The company, which listed over 100,000 creditors, had suspended withdrawals earlier this month, saying it was “not able to operate business as usual.” The liquidity issues came following the implosion of FTX, which, in June, had agreed to “rescue” BlockFi with a $400 million credit line with an option to purchase the company.

That agreement let BlockFi avoid a bankruptcy filing at the time, but when FTX fell apart earlier this month, BlockFi said it had “significant exposure” to the company and “like the rest of the world, found out about [the] situation through Twitter.”

FTX is listed as BlockFi’s second largest creditor, and BlockFi owes it $275 million. Ankura Trust, a company that represents creditors in stressed situations, is the largest creditor. That firm is owed $729 million.

“With the collapse of FTX, the BlockFi management team and board of directors immediately took action to protect clients and the Company,” said Mark Renzi of Berkeley Research Group, BlockFi’s financial advisor, in a statement. “BlockFi looks forward to a transparent process that achieves the best outcome for all clients and other stakeholders.”

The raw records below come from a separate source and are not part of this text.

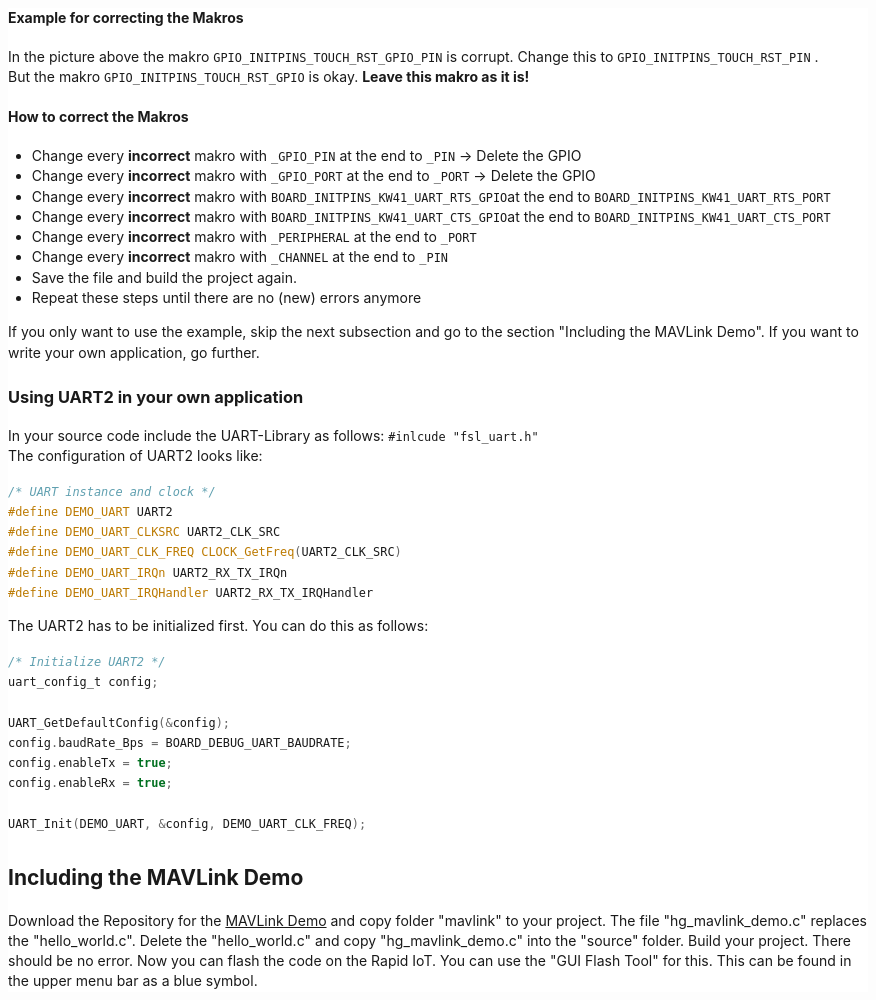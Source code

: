 #### Example for correcting the Makros

In the picture above the makro `GPIO_INITPINS_TOUCH_RST_GPIO_PIN` is corrupt. Change this to `GPIO_INITPINS_TOUCH_RST_PIN` .   
But the makro `GPIO_INITPINS_TOUCH_RST_GPIO` is okay.  **Leave this makro as it is!**

#### **How to correct the Makros**

* Change every **incorrect** makro with `_GPIO_PIN` at the end to `_PIN` -&gt; Delete the GPIO
* Change every **incorrect** makro with `_GPIO_PORT` at the end to `_PORT` -&gt; Delete the GPIO
* Change every **incorrect** makro with `BOARD_INITPINS_KW41_UART_RTS_GPIO`at the end to `BOARD_INITPINS_KW41_UART_RTS_PORT`
* Change every **incorrect** makro with `BOARD_INITPINS_KW41_UART_CTS_GPIO`at the end to `BOARD_INITPINS_KW41_UART_CTS_PORT`
* Change every **incorrect** makro with `_PERIPHERAL` at the end to `_PORT`
* Change every **incorrect** makro with `_CHANNEL` at the end to `_PIN`
* Save the file and build the project again.
* Repeat these steps until there are no \(new\) errors anymore

If you only want to use the example, skip the next subsection and go to the section "Including the MAVLink Demo". If you want to write your own application, go further.

### Using UART2 in your own application

In your source code include the UART-Library as follows: `#inlcude "fsl_uart.h"`   
The configuration of UART2 looks like:

```c
/* UART instance and clock */
#define DEMO_UART UART2
#define DEMO_UART_CLKSRC UART2_CLK_SRC
#define DEMO_UART_CLK_FREQ CLOCK_GetFreq(UART2_CLK_SRC)
#define DEMO_UART_IRQn UART2_RX_TX_IRQn
#define DEMO_UART_IRQHandler UART2_RX_TX_IRQHandler
```

The UART2 has to be initialized first. You can do this as follows:

```c
/* Initialize UART2 */
uart_config_t config;

UART_GetDefaultConfig(&config);
config.baudRate_Bps = BOARD_DEBUG_UART_BAUDRATE;
config.enableTx = true;
config.enableRx = true;

UART_Init(DEMO_UART, &config, DEMO_UART_CLK_FREQ);
```

## Including the MAVLink Demo

Download the Repository for the [MAVLink Demo](https://github.com/NXPHoverGames/RapidIoT) and copy folder "mavlink" to your project. The file "hg\_mavlink\_demo.c" replaces the "hello\_world.c". Delete the "hello\_world.c" and copy "hg\_mavlink\_demo.c" into the "source" folder. Build your project. There should be no error. Now you can flash the code on the Rapid IoT. You can use the "GUI Flash Tool" for this. This can be found in the upper menu bar as a blue symbol.
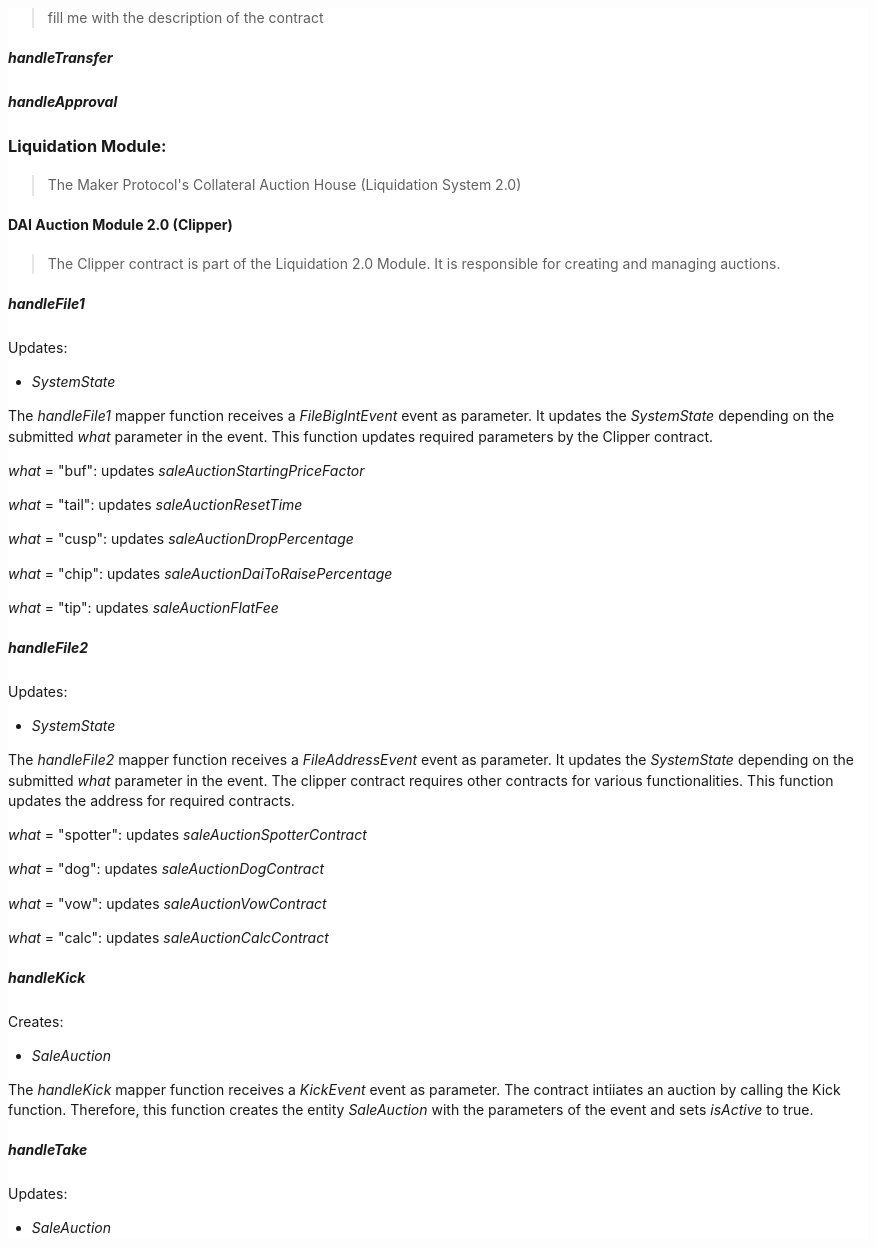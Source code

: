 > fill me with the description of the contract

##### handleTransfer

##### handleApproval

### Liquidation Module:

> The Maker Protocol's Collateral Auction House (Liquidation System 2.0)

#### DAI Auction Module 2.0 (Clipper)

> The Clipper contract is part of the Liquidation 2.0 Module. It is responsible for creating and managing auctions.

##### handleFile1
Updates:
- _SystemState_

The _handleFile1_ mapper function receives a _FileBigIntEvent_ event as parameter. It updates the _SystemState_ depending on the submitted _what_ parameter in the event. This function updates required parameters by the Clipper contract.

_what_ = "buf": updates _saleAuctionStartingPriceFactor_

_what_ = "tail": updates _saleAuctionResetTime_

_what_ = "cusp": updates _saleAuctionDropPercentage_

_what_ = "chip": updates _saleAuctionDaiToRaisePercentage_

_what_ = "tip": updates _saleAuctionFlatFee_
##### handleFile2
Updates:
- _SystemState_

The _handleFile2_ mapper function receives a _FileAddressEvent_ event as parameter. It updates the _SystemState_ depending on the submitted _what_ parameter in the event. The clipper contract requires other contracts for various functionalities. This function updates the address for required contracts.

_what_ = "spotter": updates _saleAuctionSpotterContract_

_what_ = "dog": updates _saleAuctionDogContract_

_what_ = "vow": updates _saleAuctionVowContract_

_what_ = "calc": updates _saleAuctionCalcContract_

##### handleKick
Creates:
- _SaleAuction_

The _handleKick_ mapper function receives a _KickEvent_ event as parameter. The contract intiiates an auction by calling the Kick function. Therefore, this function creates the entity _SaleAuction_ with the parameters of the event and sets _isActive_ to true.
##### handleTake
Updates:
- _SaleAuction_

While activity on the platform remains paused at present, BlockFi said it had $256.9 million in cash on hand. And while it expects to lay off a percentage of its workforce, it has asked the court for permission to pay employees without disruption, in hopes of retaining those workers who oversee business-critical functions.

A concurrent bankruptcy filing was also made by BlockFi in Bermuda, where it has a subsidiary.

BlockFi’s issues did not begin with the troubles at FTX. Critics have long warned about the company’s claim that people could obtain loans in minutes without credit checks.

In February, the Securities and Exchange Commission reached a $100 million settlement with the company’s lending arm over allegations it illegally offered an unregistered product that paid customers high interest rates to lend out their digital tokens. It was the largest ever penalty by the SEC against a crypto company.

Last year, BlockFi was valued at approximately $5 billion, but as of last week that value had tumbled to less than $500 million.  

BlockFi is the latest crypto company to file bankruptcy in an increasingly bleak crypto winter. Voyager Digital and Celsius Networks both filed Chapter 11 earlier this year.